There is no paradox. If you don't abide by the obligations of the contract, you don't receive the benefits of the contract.
When the Western Allies wrote the Basic Law of Germany in the wake of the Second World War, they recognised this and included provisions allowing political entities that were fundamentally opposed to democratic governance to be dismantled and blocked from ever forming again, and also, I believe, further entrenched a provision that violent resistance against groups seeking to end democracy could not be criminalised. The Sozialistische Reichspartei Deutschlands and Kommunistische Partei Deutschlands are illegal under this provision; the Nationaldemokratische Partei Deutschlands (officially Die Helmat) cannot receive public financing for some time; it is possible the Alternative für Deutschland will also be banned. (Other groups have been banned under different provisions applicable to organisations that are not political parties.)

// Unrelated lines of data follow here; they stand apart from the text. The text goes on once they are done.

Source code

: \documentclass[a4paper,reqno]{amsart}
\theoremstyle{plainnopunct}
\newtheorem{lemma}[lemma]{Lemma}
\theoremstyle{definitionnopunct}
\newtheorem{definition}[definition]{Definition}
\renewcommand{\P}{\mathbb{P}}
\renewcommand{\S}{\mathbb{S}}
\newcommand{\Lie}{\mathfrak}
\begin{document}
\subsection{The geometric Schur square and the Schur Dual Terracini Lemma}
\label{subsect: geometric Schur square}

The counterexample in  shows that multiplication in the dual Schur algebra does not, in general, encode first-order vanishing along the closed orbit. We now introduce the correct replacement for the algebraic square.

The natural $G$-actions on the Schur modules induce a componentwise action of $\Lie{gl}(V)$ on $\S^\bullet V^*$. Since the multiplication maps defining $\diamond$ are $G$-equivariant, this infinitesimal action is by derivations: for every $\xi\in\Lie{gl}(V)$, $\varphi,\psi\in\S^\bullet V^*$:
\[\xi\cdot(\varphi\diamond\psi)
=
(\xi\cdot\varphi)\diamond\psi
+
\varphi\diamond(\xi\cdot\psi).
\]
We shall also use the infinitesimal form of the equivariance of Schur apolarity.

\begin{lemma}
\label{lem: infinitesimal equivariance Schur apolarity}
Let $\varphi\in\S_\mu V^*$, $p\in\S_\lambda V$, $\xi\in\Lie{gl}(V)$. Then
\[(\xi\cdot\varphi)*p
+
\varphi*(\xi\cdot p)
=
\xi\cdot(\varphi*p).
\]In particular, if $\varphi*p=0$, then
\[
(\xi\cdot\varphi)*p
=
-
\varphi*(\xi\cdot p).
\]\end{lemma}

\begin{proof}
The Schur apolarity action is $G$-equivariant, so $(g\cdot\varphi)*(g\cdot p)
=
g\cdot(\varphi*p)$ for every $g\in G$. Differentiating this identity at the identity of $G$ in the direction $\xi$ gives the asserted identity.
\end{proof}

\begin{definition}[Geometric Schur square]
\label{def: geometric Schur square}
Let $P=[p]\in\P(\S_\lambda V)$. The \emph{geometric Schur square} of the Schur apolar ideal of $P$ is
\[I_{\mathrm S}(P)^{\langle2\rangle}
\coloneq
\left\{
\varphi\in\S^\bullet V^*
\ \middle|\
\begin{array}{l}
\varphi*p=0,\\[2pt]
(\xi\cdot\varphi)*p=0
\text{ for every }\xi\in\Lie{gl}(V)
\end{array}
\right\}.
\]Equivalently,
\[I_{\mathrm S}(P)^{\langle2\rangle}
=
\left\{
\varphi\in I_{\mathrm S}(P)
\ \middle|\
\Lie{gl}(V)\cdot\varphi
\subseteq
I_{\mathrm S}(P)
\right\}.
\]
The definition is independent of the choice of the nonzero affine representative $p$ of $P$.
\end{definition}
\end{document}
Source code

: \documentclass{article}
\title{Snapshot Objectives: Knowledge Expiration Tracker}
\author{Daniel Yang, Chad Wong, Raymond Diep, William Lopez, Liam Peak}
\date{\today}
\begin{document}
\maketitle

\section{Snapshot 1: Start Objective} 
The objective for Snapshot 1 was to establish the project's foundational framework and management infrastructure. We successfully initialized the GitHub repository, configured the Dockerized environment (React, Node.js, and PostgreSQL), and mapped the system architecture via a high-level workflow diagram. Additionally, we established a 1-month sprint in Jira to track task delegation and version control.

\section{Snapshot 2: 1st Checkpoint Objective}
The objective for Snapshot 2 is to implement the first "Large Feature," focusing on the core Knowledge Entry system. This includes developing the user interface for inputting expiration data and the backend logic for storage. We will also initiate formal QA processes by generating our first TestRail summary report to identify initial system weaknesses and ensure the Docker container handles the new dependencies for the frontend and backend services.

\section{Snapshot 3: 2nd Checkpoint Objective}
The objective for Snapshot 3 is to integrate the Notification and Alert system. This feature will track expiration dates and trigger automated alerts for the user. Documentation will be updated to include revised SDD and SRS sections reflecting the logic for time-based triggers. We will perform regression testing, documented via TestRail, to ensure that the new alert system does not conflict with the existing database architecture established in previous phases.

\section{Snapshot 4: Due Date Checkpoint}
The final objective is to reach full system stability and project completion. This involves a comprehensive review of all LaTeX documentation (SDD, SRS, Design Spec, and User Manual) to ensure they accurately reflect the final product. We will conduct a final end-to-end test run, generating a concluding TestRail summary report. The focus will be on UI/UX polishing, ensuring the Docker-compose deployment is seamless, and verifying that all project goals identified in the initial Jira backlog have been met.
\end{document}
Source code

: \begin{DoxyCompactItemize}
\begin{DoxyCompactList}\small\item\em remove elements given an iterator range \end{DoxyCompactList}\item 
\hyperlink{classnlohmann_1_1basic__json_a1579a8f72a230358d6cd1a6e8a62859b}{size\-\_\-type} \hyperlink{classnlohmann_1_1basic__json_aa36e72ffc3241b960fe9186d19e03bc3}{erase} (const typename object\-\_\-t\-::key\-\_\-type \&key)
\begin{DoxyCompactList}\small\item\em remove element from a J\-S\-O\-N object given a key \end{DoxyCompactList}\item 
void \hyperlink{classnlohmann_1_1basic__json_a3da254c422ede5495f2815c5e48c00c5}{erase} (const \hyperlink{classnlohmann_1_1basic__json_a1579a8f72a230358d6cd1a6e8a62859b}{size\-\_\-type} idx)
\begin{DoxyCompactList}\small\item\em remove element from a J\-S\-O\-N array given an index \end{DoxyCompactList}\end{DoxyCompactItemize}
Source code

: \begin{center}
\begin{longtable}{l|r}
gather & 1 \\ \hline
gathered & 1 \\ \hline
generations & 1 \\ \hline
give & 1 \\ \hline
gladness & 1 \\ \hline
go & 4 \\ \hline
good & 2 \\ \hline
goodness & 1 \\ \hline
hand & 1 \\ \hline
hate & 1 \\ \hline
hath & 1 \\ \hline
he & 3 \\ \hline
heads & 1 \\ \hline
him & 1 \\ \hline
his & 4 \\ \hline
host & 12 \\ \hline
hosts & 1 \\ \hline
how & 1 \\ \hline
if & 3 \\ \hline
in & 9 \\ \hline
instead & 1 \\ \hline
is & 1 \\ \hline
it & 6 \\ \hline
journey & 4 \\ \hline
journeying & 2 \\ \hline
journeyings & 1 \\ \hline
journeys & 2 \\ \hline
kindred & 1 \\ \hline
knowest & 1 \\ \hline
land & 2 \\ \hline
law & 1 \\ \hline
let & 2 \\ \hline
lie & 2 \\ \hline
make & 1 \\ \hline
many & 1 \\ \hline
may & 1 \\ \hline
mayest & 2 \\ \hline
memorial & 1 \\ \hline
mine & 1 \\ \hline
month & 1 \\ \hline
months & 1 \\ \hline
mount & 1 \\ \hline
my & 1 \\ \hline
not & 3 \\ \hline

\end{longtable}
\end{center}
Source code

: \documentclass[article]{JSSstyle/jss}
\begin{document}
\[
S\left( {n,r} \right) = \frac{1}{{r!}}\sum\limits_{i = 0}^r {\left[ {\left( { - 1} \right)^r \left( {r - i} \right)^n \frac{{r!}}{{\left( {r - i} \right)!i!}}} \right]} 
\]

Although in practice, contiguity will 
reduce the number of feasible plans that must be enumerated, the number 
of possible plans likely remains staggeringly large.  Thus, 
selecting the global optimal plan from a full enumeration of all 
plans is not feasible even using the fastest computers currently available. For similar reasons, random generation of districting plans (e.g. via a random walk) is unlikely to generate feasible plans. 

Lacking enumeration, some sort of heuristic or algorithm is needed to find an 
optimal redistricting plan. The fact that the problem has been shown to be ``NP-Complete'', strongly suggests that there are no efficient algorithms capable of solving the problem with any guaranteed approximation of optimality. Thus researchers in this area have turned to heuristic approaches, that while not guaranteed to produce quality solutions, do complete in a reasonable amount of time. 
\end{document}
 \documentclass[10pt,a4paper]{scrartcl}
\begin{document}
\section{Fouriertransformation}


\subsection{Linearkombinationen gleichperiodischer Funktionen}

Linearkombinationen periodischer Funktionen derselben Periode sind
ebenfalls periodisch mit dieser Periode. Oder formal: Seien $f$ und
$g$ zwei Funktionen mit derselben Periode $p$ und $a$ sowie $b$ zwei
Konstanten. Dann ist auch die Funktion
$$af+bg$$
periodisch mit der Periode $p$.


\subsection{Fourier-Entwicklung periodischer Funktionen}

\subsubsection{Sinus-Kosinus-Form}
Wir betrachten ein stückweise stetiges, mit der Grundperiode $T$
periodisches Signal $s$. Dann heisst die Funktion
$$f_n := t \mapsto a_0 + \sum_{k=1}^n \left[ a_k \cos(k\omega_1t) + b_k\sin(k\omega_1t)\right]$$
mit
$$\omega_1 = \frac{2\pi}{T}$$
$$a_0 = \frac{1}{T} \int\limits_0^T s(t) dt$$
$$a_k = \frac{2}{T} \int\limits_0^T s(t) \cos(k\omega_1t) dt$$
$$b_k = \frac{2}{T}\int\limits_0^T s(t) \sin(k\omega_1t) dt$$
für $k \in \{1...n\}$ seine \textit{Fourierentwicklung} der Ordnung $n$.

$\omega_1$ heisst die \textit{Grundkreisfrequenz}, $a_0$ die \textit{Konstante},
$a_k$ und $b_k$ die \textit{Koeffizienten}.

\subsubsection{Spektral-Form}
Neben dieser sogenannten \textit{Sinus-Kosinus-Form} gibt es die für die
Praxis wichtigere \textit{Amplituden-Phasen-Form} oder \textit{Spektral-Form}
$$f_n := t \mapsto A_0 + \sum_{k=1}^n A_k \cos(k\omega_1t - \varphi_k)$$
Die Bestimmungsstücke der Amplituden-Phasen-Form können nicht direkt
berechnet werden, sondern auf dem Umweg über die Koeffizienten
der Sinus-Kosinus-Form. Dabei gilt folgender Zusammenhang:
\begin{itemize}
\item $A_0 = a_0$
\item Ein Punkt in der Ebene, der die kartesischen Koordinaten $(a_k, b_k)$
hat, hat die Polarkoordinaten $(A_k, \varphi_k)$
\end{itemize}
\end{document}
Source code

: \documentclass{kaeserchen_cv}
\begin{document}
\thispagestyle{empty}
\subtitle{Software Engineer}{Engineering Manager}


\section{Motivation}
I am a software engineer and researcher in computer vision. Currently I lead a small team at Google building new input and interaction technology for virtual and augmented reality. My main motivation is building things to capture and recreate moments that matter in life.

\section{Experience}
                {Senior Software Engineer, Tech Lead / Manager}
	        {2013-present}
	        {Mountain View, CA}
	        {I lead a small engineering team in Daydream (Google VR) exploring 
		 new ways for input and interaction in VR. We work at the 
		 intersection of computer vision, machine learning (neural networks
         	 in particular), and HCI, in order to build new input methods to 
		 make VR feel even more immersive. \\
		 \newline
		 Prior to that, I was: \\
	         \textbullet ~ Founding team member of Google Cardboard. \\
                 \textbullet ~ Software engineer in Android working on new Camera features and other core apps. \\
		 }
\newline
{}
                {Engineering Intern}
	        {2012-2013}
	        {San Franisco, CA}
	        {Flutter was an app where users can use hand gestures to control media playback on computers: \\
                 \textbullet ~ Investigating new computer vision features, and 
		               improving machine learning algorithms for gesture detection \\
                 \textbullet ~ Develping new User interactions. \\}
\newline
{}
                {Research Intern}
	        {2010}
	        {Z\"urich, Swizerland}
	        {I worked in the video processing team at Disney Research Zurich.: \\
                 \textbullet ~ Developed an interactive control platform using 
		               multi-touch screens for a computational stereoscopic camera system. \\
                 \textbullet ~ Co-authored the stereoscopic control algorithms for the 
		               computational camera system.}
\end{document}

Liberal democracy is a contract. All participants agree to uphold its basic principles and in return are permitted to participate in it; those that do not must be barred from participation in it.
I think you're absolutely right that the "contract" framing is clearer and more intuitive than the "paradox" framing. But I'd argue these are just two different conceptual angles on the same underlying moral principle: that tolerance is conditional, not absolute, and loses its meaning when extended to those who would destroy the conditions that make tolerance possible.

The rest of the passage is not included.